### YOUR INSTRUCTIONS
Within the records below is a range that opens at the line with "Gaussian Kernel case." and closes at the line with "Quintic Spline Kernel case.". Return that range word for word, both ends included, and only that range.

### SUPPLIED DATA
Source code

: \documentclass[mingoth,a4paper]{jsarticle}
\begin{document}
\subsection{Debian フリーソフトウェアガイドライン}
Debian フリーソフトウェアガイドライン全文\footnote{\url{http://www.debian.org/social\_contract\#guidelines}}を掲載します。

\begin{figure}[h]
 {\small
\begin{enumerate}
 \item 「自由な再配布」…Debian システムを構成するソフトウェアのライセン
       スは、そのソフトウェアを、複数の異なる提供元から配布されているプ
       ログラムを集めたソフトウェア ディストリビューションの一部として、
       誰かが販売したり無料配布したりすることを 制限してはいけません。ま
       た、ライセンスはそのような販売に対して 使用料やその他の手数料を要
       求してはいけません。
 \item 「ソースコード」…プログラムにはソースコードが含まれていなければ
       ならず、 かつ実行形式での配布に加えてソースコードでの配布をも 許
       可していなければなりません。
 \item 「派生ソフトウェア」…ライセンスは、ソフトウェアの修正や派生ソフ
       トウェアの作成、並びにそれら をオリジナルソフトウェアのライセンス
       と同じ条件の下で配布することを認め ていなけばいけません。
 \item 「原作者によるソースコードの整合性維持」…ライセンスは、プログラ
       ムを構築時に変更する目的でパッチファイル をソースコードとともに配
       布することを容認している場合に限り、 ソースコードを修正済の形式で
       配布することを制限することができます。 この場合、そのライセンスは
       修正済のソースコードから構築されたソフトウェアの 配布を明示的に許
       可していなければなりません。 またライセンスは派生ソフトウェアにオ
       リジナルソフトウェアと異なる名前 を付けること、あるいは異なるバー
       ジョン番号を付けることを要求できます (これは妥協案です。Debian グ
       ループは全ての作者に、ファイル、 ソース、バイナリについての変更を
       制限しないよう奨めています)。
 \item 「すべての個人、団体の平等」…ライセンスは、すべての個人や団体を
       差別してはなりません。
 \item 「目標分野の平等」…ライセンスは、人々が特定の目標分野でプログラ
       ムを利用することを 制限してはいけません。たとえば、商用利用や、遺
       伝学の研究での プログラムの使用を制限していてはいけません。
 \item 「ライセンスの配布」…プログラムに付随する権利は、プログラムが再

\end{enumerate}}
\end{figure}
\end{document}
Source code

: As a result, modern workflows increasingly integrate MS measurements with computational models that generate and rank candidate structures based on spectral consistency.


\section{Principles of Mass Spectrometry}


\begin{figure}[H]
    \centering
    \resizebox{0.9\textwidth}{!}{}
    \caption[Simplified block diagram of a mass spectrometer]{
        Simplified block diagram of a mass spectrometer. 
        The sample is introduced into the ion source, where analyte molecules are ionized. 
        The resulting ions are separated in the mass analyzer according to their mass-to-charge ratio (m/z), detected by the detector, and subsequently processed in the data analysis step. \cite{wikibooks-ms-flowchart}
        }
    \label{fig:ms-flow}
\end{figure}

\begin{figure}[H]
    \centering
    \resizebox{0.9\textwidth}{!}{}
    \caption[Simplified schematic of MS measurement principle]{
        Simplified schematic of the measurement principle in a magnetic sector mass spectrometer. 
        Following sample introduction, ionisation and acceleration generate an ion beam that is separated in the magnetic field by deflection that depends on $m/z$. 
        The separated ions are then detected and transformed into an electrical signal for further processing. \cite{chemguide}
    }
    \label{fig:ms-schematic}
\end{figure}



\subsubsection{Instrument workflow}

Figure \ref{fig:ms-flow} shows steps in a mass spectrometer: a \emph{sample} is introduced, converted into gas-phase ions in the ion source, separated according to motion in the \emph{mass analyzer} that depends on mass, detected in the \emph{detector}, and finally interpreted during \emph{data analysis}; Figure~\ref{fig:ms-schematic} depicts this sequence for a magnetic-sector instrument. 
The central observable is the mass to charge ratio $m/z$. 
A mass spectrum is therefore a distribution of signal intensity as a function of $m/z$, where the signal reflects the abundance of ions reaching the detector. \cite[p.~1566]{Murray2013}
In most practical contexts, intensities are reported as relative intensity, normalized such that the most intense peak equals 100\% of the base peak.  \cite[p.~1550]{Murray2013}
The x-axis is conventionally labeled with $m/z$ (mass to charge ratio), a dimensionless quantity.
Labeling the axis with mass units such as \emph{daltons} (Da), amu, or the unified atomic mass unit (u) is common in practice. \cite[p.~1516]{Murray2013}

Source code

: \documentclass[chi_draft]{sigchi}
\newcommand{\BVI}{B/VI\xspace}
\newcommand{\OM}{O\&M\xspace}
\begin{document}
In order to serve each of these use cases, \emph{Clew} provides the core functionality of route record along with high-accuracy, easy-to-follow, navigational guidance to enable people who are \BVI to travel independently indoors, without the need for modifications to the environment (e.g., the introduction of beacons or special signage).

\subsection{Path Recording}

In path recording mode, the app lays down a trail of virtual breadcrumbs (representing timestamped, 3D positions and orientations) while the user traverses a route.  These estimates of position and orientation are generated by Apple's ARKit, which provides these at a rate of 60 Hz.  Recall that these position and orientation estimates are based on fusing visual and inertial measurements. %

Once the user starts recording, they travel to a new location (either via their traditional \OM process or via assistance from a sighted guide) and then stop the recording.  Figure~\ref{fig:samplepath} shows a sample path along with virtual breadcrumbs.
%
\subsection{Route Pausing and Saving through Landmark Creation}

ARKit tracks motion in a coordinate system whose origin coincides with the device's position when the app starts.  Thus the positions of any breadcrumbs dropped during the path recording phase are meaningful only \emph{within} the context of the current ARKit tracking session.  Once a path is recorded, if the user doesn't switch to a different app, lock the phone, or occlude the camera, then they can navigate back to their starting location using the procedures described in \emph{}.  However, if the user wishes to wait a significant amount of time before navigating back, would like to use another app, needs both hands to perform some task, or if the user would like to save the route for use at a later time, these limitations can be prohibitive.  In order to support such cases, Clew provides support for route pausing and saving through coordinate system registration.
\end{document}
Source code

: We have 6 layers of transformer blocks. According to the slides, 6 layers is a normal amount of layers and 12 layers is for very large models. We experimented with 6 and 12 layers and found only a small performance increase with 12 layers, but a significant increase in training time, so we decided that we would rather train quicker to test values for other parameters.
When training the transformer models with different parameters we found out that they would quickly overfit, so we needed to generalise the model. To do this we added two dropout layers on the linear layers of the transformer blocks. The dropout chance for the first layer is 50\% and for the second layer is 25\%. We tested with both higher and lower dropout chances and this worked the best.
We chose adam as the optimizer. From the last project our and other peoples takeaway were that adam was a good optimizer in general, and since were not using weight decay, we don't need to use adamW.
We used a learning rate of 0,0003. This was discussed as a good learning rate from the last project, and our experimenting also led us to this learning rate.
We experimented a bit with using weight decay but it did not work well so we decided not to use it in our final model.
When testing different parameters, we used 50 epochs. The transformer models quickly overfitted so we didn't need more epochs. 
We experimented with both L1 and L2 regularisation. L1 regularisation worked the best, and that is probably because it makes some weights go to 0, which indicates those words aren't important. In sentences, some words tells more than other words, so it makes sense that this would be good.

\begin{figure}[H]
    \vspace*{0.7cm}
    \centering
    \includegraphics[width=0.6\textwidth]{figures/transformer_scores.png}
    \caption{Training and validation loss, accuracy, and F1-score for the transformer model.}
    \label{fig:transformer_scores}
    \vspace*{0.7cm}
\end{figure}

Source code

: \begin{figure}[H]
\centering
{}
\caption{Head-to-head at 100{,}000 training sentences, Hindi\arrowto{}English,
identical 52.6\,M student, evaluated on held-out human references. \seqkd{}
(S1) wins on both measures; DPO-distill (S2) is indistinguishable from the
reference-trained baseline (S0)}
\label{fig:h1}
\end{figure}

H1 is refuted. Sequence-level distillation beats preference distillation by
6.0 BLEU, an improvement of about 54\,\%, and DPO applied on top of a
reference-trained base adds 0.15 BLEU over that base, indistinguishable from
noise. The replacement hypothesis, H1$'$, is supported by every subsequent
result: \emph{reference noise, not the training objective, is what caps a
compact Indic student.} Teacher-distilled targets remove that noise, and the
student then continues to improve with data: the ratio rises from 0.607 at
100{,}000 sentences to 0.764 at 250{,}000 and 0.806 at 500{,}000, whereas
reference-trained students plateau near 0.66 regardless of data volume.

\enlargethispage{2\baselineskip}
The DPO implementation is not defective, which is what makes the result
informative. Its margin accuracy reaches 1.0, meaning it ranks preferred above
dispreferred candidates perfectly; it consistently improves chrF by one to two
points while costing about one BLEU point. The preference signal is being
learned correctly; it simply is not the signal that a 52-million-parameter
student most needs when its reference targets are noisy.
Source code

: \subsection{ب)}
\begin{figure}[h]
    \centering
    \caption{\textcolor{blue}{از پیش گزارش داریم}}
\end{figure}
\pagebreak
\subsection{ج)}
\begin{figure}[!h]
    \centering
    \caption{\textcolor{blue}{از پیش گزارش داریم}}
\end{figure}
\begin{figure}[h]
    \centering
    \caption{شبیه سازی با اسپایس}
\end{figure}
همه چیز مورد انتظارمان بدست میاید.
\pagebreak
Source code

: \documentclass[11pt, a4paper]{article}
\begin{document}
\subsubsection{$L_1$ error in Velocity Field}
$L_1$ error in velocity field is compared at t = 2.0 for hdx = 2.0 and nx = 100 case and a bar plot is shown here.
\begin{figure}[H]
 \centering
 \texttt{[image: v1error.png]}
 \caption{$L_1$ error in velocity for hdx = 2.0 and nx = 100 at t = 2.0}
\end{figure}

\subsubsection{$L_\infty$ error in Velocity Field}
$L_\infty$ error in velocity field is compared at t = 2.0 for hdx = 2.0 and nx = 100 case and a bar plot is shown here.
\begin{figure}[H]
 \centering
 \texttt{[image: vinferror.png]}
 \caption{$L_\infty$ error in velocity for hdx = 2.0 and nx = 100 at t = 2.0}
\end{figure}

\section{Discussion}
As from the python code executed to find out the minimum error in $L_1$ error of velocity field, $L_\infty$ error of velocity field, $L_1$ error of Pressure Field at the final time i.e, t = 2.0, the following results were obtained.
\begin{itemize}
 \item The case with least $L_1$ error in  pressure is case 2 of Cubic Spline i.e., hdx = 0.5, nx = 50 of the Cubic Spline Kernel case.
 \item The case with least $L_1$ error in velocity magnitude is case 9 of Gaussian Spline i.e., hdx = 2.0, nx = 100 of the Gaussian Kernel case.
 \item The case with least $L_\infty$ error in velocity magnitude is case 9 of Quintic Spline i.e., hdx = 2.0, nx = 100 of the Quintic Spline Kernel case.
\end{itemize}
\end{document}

### PROBLEM SOLUTION
 \item The case with least $L_1$ error in velocity magnitude is case 9 of Gaussian Spline i.e., hdx = 2.0, nx = 100 of the Gaussian Kernel case.
 \item The case with least $L_\infty$ error in velocity magnitude is case 9 of Quintic Spline i.e., hdx = 2.0, nx = 100 of the Quintic Spline Kernel case.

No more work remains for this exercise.